Segment Start: SUPPLIED ENTRIES

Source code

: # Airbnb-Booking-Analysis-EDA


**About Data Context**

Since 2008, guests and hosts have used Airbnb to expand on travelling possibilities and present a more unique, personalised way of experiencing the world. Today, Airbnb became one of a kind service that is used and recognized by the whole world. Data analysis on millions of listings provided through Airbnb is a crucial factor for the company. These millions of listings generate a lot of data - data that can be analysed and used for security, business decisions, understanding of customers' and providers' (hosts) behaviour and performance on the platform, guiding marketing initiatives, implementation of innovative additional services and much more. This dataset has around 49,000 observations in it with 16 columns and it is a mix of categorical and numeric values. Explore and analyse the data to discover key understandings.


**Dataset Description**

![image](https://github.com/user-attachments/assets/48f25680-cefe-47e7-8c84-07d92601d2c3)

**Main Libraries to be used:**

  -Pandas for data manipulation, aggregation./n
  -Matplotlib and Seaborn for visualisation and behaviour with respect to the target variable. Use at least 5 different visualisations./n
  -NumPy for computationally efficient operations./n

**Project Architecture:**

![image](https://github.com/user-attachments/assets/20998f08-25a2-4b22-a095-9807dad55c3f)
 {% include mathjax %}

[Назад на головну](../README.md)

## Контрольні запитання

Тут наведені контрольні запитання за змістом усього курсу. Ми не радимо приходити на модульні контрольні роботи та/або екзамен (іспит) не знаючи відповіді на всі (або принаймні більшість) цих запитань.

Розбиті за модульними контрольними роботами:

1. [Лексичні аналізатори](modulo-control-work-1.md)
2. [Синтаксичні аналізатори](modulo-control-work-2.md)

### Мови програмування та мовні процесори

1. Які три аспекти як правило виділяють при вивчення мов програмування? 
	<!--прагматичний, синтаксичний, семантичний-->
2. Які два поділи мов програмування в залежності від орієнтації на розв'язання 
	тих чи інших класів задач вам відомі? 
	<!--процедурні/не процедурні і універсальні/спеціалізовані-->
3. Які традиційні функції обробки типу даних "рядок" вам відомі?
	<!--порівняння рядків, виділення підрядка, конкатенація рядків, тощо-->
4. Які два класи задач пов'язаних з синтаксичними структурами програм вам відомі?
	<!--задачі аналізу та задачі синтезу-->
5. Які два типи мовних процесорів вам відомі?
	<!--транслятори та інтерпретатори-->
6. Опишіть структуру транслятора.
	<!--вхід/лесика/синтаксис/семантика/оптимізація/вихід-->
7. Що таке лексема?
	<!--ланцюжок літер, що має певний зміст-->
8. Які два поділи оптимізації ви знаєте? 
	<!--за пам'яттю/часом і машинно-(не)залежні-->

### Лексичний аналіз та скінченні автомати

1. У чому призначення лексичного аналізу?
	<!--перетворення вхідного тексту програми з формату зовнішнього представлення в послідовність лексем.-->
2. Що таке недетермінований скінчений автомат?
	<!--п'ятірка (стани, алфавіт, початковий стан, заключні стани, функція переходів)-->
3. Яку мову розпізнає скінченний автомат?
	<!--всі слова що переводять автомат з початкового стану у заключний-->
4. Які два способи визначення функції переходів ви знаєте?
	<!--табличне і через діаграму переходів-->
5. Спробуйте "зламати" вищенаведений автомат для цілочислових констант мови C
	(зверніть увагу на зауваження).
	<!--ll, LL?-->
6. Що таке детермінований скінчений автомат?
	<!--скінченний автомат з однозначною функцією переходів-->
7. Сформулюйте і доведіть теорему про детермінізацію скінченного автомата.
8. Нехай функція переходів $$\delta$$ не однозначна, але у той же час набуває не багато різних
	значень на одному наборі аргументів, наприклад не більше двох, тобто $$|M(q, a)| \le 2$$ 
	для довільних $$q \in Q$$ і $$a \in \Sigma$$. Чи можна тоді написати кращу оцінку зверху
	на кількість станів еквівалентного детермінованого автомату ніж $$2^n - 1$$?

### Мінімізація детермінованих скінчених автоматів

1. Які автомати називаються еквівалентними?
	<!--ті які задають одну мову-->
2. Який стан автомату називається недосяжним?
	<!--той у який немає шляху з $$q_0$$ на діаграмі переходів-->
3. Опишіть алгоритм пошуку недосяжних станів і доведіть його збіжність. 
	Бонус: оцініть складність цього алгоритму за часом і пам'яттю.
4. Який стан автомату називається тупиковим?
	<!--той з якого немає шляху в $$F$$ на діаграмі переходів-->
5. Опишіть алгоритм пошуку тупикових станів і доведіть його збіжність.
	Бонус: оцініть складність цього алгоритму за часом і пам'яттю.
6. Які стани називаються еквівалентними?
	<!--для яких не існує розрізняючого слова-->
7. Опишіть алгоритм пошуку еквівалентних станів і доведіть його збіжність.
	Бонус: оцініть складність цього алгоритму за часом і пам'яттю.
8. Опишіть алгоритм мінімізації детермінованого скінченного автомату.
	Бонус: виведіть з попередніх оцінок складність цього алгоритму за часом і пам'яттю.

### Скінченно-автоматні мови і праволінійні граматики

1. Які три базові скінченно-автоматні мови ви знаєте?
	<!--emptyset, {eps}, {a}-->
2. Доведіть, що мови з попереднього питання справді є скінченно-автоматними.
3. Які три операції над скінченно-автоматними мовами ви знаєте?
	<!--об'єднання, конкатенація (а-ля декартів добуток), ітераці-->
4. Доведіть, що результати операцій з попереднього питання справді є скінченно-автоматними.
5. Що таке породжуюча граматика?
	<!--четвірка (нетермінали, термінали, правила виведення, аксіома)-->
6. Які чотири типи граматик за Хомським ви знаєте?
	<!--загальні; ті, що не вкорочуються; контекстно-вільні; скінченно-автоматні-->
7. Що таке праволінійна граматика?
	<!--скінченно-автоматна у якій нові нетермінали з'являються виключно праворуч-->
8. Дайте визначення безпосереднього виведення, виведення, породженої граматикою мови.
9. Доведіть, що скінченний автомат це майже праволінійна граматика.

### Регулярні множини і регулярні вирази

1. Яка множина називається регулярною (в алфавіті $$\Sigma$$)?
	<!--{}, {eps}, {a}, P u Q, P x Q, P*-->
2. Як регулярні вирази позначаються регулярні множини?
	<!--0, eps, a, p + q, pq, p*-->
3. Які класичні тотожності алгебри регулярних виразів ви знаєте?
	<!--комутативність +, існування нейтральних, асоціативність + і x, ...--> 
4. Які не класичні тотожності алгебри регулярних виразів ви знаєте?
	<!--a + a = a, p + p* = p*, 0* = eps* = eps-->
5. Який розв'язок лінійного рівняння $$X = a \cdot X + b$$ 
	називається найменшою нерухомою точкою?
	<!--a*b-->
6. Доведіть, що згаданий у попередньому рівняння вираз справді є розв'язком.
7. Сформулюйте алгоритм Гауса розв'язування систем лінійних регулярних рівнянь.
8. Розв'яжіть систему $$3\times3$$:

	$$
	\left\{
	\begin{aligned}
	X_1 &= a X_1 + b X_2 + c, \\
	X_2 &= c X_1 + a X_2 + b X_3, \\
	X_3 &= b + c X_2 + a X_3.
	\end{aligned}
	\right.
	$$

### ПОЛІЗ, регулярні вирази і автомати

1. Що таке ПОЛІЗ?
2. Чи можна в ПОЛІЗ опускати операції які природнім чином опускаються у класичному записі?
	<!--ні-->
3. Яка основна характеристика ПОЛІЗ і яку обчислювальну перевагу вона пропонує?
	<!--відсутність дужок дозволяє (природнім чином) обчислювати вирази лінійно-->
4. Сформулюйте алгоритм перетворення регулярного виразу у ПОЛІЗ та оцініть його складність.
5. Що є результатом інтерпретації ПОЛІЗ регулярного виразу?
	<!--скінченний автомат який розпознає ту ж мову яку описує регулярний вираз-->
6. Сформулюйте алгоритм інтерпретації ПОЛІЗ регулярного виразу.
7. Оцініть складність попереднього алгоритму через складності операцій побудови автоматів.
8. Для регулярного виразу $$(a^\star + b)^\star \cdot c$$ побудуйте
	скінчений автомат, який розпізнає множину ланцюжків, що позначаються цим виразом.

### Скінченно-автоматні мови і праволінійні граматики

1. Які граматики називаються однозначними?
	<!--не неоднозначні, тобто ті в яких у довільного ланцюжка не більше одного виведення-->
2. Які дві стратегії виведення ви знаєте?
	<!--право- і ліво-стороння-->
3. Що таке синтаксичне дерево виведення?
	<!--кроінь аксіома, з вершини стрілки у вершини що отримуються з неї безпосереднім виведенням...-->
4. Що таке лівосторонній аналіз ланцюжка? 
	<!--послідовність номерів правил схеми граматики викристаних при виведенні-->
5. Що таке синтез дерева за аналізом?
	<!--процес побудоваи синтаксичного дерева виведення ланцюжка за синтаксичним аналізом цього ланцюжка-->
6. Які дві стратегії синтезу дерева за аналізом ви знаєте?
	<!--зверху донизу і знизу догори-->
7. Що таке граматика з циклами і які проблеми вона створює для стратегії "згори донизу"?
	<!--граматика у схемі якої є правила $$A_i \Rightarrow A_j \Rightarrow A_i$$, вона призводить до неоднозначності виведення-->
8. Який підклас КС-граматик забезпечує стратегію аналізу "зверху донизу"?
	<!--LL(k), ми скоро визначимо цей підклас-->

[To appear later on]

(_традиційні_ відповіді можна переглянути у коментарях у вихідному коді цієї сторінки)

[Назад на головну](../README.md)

Segment End: SUPPLIED ENTRIES

> WHAT IS REQUIRED: Set down the lines above as they stand, starting with the first line and ending with the line that contains "Тут наведені контрольні".

> YOUR RESPONSE:
Source code

: # Airbnb-Booking-Analysis-EDA


**About Data Context**

Since 2008, guests and hosts have used Airbnb to expand on travelling possibilities and present a more unique, personalised way of experiencing the world. Today, Airbnb became one of a kind service that is used and recognized by the whole world. Data analysis on millions of listings provided through Airbnb is a crucial factor for the company. These millions of listings generate a lot of data - data that can be analysed and used for security, business decisions, understanding of customers' and providers' (hosts) behaviour and performance on the platform, guiding marketing initiatives, implementation of innovative additional services and much more. This dataset has around 49,000 observations in it with 16 columns and it is a mix of categorical and numeric values. Explore and analyse the data to discover key understandings.


**Dataset Description**

![image](https://github.com/user-attachments/assets/48f25680-cefe-47e7-8c84-07d92601d2c3)

**Main Libraries to be used:**

  -Pandas for data manipulation, aggregation./n
  -Matplotlib and Seaborn for visualisation and behaviour with respect to the target variable. Use at least 5 different visualisations./n
  -NumPy for computationally efficient operations./n

**Project Architecture:**

![image](https://github.com/user-attachments/assets/20998f08-25a2-4b22-a095-9807dad55c3f)
 {% include mathjax %}

[Назад на головну](../README.md)

## Контрольні запитання

Тут наведені контрольні запитання за змістом усього курсу. Ми не радимо приходити на модульні контрольні роботи та/або екзамен (іспит) не знаючи відповіді на всі (або принаймні більшість) цих запитань.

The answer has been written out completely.